PMA-induced pulmonary edema: mechanisms of the vasoactive response.

We investigated the effect of phorbol myristate acetate (PMA) in isolated guinea pig lungs perfused with phosphate-buffered Ringer solution. Pulmonary arterial pressure (Ppa), pulmonary capillary pressure (Ppc), and change in lung weight were recorded at 0, 10, 25, 40, and 70 min. The capillary filtration coefficient (Kf), an index of vascular permeability, was measured at 10 and 70 min. The perfusion of PMA (0.5 x 10(-7) M) increased Ppa, Ppc, and lung weight at 70 min. The ratio of arterial-to-venous vascular resistance (Ra/Rv) decreased and the Kf did not change with PMA. The perfusion of the lung with 4 alpha-phorbol didecanoate (inactive toward the protein kinase C analogue of PMA) did not affect the lung.
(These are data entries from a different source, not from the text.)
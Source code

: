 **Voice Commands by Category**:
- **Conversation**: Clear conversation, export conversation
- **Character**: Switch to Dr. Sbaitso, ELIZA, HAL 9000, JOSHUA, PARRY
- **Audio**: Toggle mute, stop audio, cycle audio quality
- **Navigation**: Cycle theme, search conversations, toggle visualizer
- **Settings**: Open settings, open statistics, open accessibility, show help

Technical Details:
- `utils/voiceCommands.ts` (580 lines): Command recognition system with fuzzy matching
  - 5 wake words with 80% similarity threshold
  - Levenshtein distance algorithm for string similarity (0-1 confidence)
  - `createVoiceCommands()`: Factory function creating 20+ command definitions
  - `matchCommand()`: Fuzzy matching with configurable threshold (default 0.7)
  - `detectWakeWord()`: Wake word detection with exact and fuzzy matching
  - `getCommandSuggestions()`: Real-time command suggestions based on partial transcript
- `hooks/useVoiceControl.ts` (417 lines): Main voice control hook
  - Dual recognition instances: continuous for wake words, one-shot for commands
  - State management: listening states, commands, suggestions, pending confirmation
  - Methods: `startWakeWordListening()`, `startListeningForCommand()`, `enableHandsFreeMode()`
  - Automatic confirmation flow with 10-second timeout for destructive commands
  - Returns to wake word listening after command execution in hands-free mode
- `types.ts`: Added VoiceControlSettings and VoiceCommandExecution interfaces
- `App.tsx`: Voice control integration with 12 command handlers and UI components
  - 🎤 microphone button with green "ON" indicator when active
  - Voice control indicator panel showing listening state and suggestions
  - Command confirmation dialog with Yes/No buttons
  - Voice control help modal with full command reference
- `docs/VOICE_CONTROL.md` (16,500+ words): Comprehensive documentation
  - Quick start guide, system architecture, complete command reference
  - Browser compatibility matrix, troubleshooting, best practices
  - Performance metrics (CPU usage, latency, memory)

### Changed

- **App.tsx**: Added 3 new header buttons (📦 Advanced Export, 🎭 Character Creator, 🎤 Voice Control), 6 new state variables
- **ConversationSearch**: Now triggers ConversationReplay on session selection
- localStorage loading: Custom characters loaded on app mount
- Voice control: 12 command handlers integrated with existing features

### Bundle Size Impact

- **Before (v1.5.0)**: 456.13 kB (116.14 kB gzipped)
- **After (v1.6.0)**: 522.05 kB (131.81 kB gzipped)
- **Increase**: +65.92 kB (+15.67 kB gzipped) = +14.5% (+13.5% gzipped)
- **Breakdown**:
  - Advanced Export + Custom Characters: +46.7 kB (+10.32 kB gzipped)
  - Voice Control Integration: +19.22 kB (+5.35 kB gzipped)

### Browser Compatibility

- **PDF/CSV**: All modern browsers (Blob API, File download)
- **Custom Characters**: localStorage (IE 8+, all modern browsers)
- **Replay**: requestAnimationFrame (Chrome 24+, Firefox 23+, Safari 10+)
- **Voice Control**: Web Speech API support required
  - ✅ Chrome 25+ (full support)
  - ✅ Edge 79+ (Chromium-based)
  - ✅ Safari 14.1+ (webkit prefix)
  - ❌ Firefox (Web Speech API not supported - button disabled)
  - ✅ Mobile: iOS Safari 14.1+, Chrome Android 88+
The inhibition of TxA2 synthase with dazoxiben inhibited the response to PMA. The inhibition of the 5-lipoxygenase with U-60257 and the SRS-A receptor antagonist FPL 55712 also prevented the response to PMA. The addition of superoxide dismutase (SOD), catalase, or SOD plus catalase (the enzymes that remove O.2 H2O2, and OH., respectively) did not prevent the PMA effect or the release of TxA2; however, dimethylthiourea (DMTU), a scavenger of OH., did prevent the response to PMA. The data indicate that PMA causes a neutrophil-independent increase in lung weight due to increases in Ppc mediated by TxA2 and SRS-A. The protective effect of DMTU may be due to the inhibition of TxA2 generation.